L’écriture de Karim Kattan est vraiment belle et poétique. Cet écrivain palestinien, sans doute nourri par certains écrivains orientaux, donne une couleur particulière à son roman. Le choix de son narrateur est idéal puisqu’il s’agit du ciel qui en sait beaucoup sur ses personnages sans pour autant tout maitriser. C’est un narrateur qui parle au lecteur. L’écriture est riche en images et ressemble parfois à de la prose poétique. Il y a du rythme, de belles images, des figures de style, voire des vers parfois. La langue a quelque chose de magique et transporte le lecteur dans cette histoire d’amour entre deux hommes.

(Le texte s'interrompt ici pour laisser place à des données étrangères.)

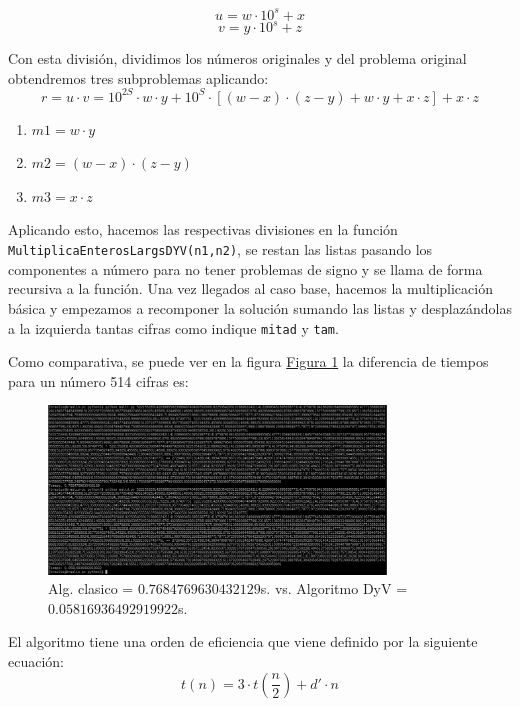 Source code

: \documentclass[10pt,a4paper,spanish]{report}
\theoremstyle{definition}
\theoremstyle{remark}
\begin{document}
\begin{center}
  
  $$u = w \cdot 10^s + x$$
  $$v = y \cdot 10^s + z$$
\end{center}

Con esta división, dividimos los números originales y del problema original obtendremos tres subproblemas aplicando:
\begin{displaymath}
  r = u \cdot v = 10^{2S}\cdot w \cdot y + 10^S \cdot \left[(w - x) \cdot (z-y) + w\cdot y + x\cdot z\right] + x\cdot z
\end{displaymath}


\begin{enumerate}[---]
  \item $m1=w\cdot y$
  \item $m2=(w-x) \cdot (z-y)$
  \item $m3=x\cdot z$
\end{enumerate}

Aplicando esto, hacemos las respectivas divisiones en la función \verb*|MultiplicaEnterosLargsDYV(n1,n2)|, se restan las listas pasando los componentes a número para no tener problemas de signo y se llama de forma recursiva a la función. Una vez llegados al caso base, hacemos la multiplicación básica y empezamos a recomponer la solución sumando las listas y desplazándolas a la izquierda tantas cifras como indique \verb|mitad| y \verb|tam|.

Como comparativa, se puede ver en la figura \hyperref[comparativa]{Figura \ref*{comparativa}} la diferencia de tiempos para un número 514 cifras es:
\begin{center}
\begin{figure}[!h]
\centering
\includegraphics[width=0.8\textwidth]{figura1}
\caption{Alg. clasico = $0.7684769630432129$s. vs. Algoritmo DyV = $0.05816936492919922$s.}
\label{comparativa}
\end{figure}
\end{center}

El algoritmo tiene una orden de eficiencia que viene definido por la siguiente ecuación:
\begin{displaymath}
  t(n) = 3 \cdot t\left(\frac{n}{2}\right)+d'\cdot n
\end{displaymath}
\end{document}
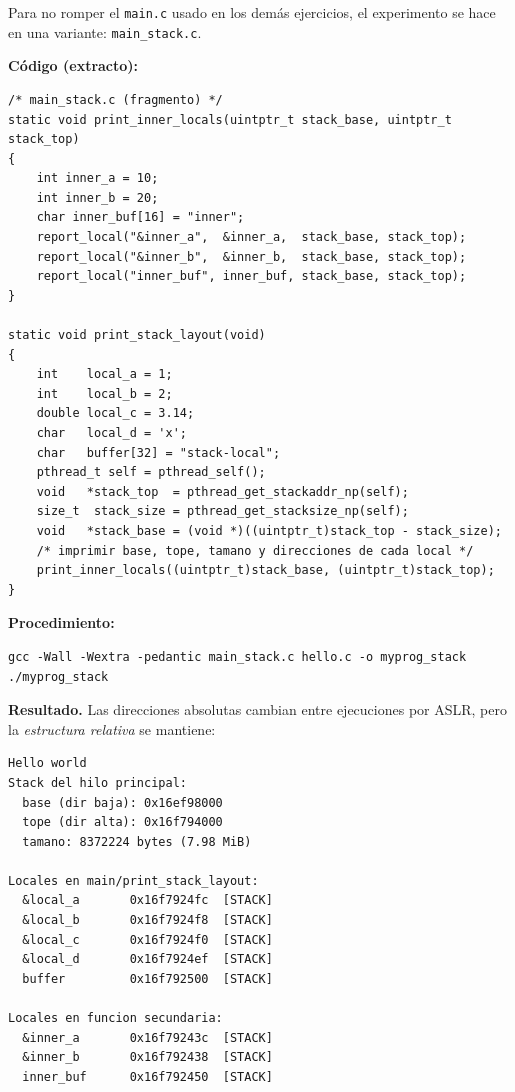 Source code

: \documentclass[11pt,a4paper]{article}
\begin{document}
Para no romper el \texttt{main.c} usado en los demás ejercicios, el
experimento se hace en una variante: \texttt{main\_stack.c}.

\textbf{Código (extracto):}

\begin{lstlisting}[style=cstyle]
/* main_stack.c (fragmento) */
static void print_inner_locals(uintptr_t stack_base, uintptr_t stack_top)
{
    int inner_a = 10;
    int inner_b = 20;
    char inner_buf[16] = "inner";
    report_local("&inner_a",  &inner_a,  stack_base, stack_top);
    report_local("&inner_b",  &inner_b,  stack_base, stack_top);
    report_local("inner_buf", inner_buf, stack_base, stack_top);
}

static void print_stack_layout(void)
{
    int    local_a = 1;
    int    local_b = 2;
    double local_c = 3.14;
    char   local_d = 'x';
    char   buffer[32] = "stack-local";
    pthread_t self = pthread_self();
    void   *stack_top  = pthread_get_stackaddr_np(self);
    size_t  stack_size = pthread_get_stacksize_np(self);
    void   *stack_base = (void *)((uintptr_t)stack_top - stack_size);
    /* imprimir base, tope, tamano y direcciones de cada local */
    print_inner_locals((uintptr_t)stack_base, (uintptr_t)stack_top);
}
\end{lstlisting}

\textbf{Procedimiento:}

\begin{lstlisting}
gcc -Wall -Wextra -pedantic main_stack.c hello.c -o myprog_stack
./myprog_stack
\end{lstlisting}

\textbf{Resultado.} Las direcciones absolutas cambian entre
ejecuciones por ASLR, pero la \emph{estructura relativa} se mantiene:

\begin{lstlisting}[style=outstyle]
Hello world
Stack del hilo principal:
  base (dir baja): 0x16ef98000
  tope (dir alta): 0x16f794000
  tamano: 8372224 bytes (7.98 MiB)

Locales en main/print_stack_layout:
  &local_a       0x16f7924fc  [STACK]
  &local_b       0x16f7924f8  [STACK]
  &local_c       0x16f7924f0  [STACK]
  &local_d       0x16f7924ef  [STACK]
  buffer         0x16f792500  [STACK]

Locales en funcion secundaria:
  &inner_a       0x16f79243c  [STACK]
  &inner_b       0x16f792438  [STACK]
  inner_buf      0x16f792450  [STACK]
\end{lstlisting}
\end{document}
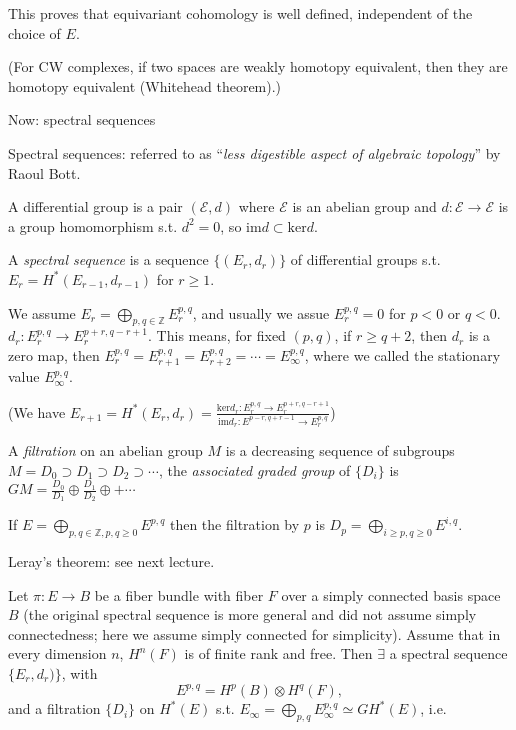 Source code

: \documentclass{article}
\theoremstyle{mystyle}
\theoremstyle{remark}
\numberwithin{equation}{section}
\begin{document}
This proves that equivariant cohomology is well defined, independent of the choice of $E$. 


(For CW complexes, if two spaces are weakly homotopy equivalent, then they are homotopy equivalent (Whitehead theorem).)










Now: spectral sequences







Spectral sequences: referred to as ``\emph{less digestible aspect of algebraic topology}'' by Raoul Bott.





A differential group is a pair $(\mathcal{E},d)$ where $\mathcal{E}$ is an abelian group and $d\colon \mathcal{E}\rightarrow \mathcal{E}$ is a group homomorphism s.t. $d^2 = 0$, so $\mathrm{im}d\subset \mathrm{ker}d$. 

A \emph{spectral sequence} is a sequence $\{(E_r,d_r)\}$ of differential groups s.t. $E_r = H^*(E_{r-1},d_{r-1})$ for $r\geq 1$. 

We assume $E_r = \bigoplus_{p,q \in \mathbb{Z}} E_r^{p,q}$, and usually we assue $E_r^{p,q} = 0$ for $p<0$ or $q<0$. $d_r\colon E_r^{p,q}\rightarrow E_r^{p+r,q-r+1}$. This means, for fixed $(p,q)$, if $r\geq q+2$, then $d_r$ is a zero map, then $E_r^{p,q} = E_{r+1}^{p,q} = E_{r+2}^{p,q} = \cdots =  E_\infty^{p,q}$, where we called the stationary value $E_\infty^{p,q}$. 

(We have $E_{r+1} = H^*(E_r,d_r) = \frac{\mathrm{ker}d_r\colon E^{p,q}_r\rightarrow E_r^{p+r,q-r+1}}{\mathrm{im}d_r\colon  E^{p-r,q+r-1}\rightarrow E_r^{p,q}}$)


A \emph{filtration} on an abelian group $M$ is a decreasing sequence of subgroups $M = D_0\supset D_1\supset D_2 \supset \cdots$, the \emph{associated graded group} of $\{D_i\}$ is $GM = \frac{D_0}{D_1}\oplus \frac{D_1}{D_2}\oplus + \cdots$ 


If $E = \bigoplus_{p,q\in \mathbb{Z},p,q\geq 0}E^{p,q}$ then the filtration by $p$ is $D_p = \bigoplus_{i\geq p,q\geq 0} E^{i,q}$. 

Leray's theorem: see next lecture.

Let $\pi\colon E\rightarrow B$ be a fiber bundle with fiber $F$ over a simply connected basis space $B$ (the original spectral sequence is more general and did not assume simply connectedness; here we assume simply connected for simplicity). Assume that in every dimension $n$, $H^n(F)$ is of finite rank and free. Then $\exists$ a spectral sequence $\{E_r,d_r)\}$, with
$$E^{p,q} = H^p(B)\otimes H^q(F),$$
and a filtration $\{D_i\}$ on $H^*(E)$ s.t. $E_\infty = \bigoplus_{p,q} E^{p,q}_\infty \simeq GH^*(E)$, i.e. 
\end{document}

Il y a aussi un ancrage spatial et social. Les tensions dont on nous parle très souvent aux actualités sont présentes dans ce roman. On mesure l’horreur que cela peut représenter pour de simples êtres humains qui n’ont rien demandé et qui veulent juste vivre. Le simple fait de se balader ou de partir en vacances en affrontant les contrôles militaires deviennent des instants compliqués. Certaines scènes marquent les esprits et un sentiment d’injustice peut se faire sentir.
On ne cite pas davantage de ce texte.